镜体厚重坚实,重量800克,上手沉坠温润,尽显汉代“雄浑大气”的审美特质。镜面微凸,历经两千余年岁月洗礼,形成温润细腻的“黑漆古”包浆,部分区域仍残留照容的光洁质感,见证了此镜长久的传承历程。
镜背核心设计极具特色:中央为伏兽钮,兽形昂首翘尾,四肢伏地,肌肉线条饱满遒劲,鳞片刻画细致入微,神态威猛灵动,仿佛蓄势待发,是汉代圆雕技法在铜镜上的杰出应用;伏兽钮外环绕双线方框钮座,边角规整、框条挺拔,与圆形镜体形成“方”与“圆”的鲜明对比,既暗合汉代“天圆地方”的宇宙观,又为纹饰与铭文布局奠定稳定基调,使整体结构层次分明。
2. 工艺水准:范铸与雕刻的极致呈现
铜镜采用汉代成熟的“分范合铸法”铸造,工艺精湛令人叹服。伏兽钮以立体圆雕技法铸就,造型饱满、细节栩栩如生,展现了工匠高超的雕刻与铸造成型能力;镜背纹饰采用浅浮雕与线刻结合技法,16连弧纹、四乳钉、四龙纹层次感鲜明,线条流畅挺拔,转角圆润自然,无滞涩之感,体现了严格的刻范精度与铸造把控力。

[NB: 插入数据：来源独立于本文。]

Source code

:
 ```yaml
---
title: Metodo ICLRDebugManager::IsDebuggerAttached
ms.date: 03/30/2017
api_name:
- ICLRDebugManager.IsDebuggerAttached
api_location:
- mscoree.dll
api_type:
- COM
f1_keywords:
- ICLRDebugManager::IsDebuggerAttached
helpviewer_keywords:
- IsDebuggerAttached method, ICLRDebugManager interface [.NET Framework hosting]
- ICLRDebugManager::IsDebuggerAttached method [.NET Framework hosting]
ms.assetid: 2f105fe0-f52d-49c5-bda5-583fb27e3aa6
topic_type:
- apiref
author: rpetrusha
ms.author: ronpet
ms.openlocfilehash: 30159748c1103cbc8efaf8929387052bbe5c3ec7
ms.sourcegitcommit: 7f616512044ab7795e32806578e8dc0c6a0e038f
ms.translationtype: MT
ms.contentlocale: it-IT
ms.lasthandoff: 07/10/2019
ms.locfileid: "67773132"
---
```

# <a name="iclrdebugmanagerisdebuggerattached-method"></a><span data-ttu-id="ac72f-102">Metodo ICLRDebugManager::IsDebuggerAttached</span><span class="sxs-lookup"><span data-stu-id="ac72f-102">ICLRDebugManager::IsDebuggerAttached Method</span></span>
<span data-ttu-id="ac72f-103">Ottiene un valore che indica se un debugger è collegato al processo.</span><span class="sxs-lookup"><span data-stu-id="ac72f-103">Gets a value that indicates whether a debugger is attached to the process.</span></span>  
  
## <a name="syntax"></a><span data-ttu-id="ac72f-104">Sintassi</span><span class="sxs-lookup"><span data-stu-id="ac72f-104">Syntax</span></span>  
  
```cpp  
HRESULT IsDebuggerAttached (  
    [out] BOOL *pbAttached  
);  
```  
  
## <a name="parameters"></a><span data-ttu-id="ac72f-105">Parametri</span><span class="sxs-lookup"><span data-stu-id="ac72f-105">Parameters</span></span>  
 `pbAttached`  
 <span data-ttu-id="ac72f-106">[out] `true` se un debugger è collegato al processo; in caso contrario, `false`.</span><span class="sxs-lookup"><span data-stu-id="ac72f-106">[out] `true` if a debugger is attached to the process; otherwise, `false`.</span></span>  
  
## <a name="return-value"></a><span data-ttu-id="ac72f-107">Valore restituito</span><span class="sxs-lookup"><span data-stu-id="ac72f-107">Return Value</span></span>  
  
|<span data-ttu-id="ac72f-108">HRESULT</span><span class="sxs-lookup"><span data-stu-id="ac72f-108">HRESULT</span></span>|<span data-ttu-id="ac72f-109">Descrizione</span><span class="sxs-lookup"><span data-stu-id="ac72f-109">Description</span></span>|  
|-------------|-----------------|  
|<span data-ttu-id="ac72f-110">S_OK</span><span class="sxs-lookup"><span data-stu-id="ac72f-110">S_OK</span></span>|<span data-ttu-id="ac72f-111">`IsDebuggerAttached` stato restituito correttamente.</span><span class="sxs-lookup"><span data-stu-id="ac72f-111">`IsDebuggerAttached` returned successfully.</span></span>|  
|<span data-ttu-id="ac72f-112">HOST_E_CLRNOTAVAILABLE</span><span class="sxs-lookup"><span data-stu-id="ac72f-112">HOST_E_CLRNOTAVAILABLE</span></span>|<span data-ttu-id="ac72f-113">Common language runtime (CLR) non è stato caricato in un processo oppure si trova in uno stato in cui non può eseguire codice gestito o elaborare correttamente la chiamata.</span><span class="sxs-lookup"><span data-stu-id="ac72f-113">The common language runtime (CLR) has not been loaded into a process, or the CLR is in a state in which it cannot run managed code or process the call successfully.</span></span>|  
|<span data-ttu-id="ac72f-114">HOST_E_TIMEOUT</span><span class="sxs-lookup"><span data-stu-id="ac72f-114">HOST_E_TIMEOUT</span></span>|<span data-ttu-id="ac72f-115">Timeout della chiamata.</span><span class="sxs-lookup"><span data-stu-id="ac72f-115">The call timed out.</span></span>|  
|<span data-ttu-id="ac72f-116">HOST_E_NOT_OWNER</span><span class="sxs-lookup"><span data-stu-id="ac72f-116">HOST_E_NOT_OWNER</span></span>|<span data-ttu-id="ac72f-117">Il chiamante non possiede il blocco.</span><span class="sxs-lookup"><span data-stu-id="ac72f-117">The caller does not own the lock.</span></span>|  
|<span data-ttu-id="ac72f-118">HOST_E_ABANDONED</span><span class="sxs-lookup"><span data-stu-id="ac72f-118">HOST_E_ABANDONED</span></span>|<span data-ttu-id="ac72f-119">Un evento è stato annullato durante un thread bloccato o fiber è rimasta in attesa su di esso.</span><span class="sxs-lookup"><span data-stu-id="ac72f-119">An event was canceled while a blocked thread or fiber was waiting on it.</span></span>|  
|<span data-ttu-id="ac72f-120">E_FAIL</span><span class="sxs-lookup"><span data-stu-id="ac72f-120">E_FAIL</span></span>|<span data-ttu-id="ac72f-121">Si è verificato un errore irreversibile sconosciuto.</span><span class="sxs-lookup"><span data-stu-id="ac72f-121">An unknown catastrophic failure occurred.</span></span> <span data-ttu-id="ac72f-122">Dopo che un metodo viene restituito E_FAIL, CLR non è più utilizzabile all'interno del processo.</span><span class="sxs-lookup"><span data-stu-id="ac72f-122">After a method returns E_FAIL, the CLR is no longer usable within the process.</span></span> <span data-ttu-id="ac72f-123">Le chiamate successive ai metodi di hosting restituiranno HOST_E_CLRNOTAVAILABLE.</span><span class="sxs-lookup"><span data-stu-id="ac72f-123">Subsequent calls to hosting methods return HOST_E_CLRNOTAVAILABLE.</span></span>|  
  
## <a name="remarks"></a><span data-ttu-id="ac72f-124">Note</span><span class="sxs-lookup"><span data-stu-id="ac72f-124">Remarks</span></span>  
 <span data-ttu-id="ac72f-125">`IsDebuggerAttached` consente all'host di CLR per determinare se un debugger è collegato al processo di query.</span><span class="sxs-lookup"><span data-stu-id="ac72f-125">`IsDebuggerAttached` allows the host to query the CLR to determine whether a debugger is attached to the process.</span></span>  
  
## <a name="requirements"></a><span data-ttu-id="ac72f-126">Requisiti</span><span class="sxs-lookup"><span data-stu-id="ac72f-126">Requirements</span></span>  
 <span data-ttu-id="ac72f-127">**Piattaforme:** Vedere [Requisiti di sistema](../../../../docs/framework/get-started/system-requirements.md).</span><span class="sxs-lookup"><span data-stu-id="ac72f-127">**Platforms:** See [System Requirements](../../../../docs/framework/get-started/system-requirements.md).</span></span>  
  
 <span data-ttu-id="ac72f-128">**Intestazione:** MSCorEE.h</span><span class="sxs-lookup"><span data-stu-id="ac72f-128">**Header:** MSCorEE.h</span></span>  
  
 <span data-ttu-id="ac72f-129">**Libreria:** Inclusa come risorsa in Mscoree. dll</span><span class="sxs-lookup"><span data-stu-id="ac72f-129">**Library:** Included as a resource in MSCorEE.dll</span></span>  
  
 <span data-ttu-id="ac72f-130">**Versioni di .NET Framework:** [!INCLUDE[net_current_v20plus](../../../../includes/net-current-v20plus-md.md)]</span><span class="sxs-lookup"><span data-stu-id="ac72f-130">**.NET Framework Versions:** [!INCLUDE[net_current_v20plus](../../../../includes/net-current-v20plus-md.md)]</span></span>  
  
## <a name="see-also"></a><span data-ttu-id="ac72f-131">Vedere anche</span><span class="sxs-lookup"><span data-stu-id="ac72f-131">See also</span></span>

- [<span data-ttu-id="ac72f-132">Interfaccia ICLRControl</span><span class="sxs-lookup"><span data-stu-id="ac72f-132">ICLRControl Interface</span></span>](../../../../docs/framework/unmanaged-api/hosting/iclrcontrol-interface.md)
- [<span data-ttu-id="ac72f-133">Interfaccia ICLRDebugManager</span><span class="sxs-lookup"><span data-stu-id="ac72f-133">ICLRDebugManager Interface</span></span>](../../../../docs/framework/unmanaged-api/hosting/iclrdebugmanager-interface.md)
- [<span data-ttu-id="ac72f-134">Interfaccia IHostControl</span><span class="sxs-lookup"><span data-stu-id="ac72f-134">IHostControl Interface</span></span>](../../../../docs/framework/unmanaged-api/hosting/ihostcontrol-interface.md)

20公分的大尺寸对铸造工艺提出极高要求,需精准控制铜液温度、流动性及冷却速度,避免气孔、裂纹、变形等瑕疵。铜镜能保持形制规整、纹饰清晰、无明显破损,其完好存世本身就是汉代青铜铸造工艺水平的有力见证,更凸显了工艺价值的珍贵。
二、纹饰解析:分层布局中的宇宙图景
1. 16连弧纹:镜缘的“日光之韵”
镜缘环绕一周16连弧纹,弧曲圆润均匀,如同太阳放射的十六道璀璨光芒,与“见日之光”铭文形成巧妙的主题呼应。连弧纹在汉代铜镜中虽常见,但16连弧相较于8连弧、12连弧更为稀少,其数量寓意“四方四维、天地一统”,既强化了“日光”意象,又暗合西汉中晚期大一统王朝的政治气象,体现了汉代人对宇宙秩序的理解与想象。弧纹间距均等、线条流畅,既装饰镜缘,又增添庄重典雅的韵律感。
见日之光,长乐未央篆书铭文汉镜背面纹饰
2. 四乳钉与四龙纹:分区中的“祥瑞之境”
方框钮座之外,镜背中部铭文方框的四角,均匀分布四枚硕大饱满的乳钉,顶部圆润光滑,高出镜背平面,形成明显凸起感。四枚乳钉将镜背划分为四个对称均等的区域,每个区域各饰一条双线条勾勒成形的龙纹,形成“一乳一龙”的规整布局,既起到分区定位作用,又增添纹饰的节奏感与秩序美。乳钉在汉代文化中象征日月星辰,是宇宙的支点,与四龙纹搭配,构建出“天有星辰、地有神灵”的虚拟宇宙空间,充满浪漫想象色彩。
龙纹
四龙纹是镜背核心纹饰,龙身蜿蜒舒展,体态矫健灵动,尽显汉代龙纹的典型特征:龙首昂扬向内,双目圆睁,龙须飘逸翻飞,龙爪遒劲有力,富有强烈的立体感与写实性;双线条流畅婉转,如同在云雾中穿梭遨游,既衬托出龙的神秘莫测,又增添画面的灵动之感。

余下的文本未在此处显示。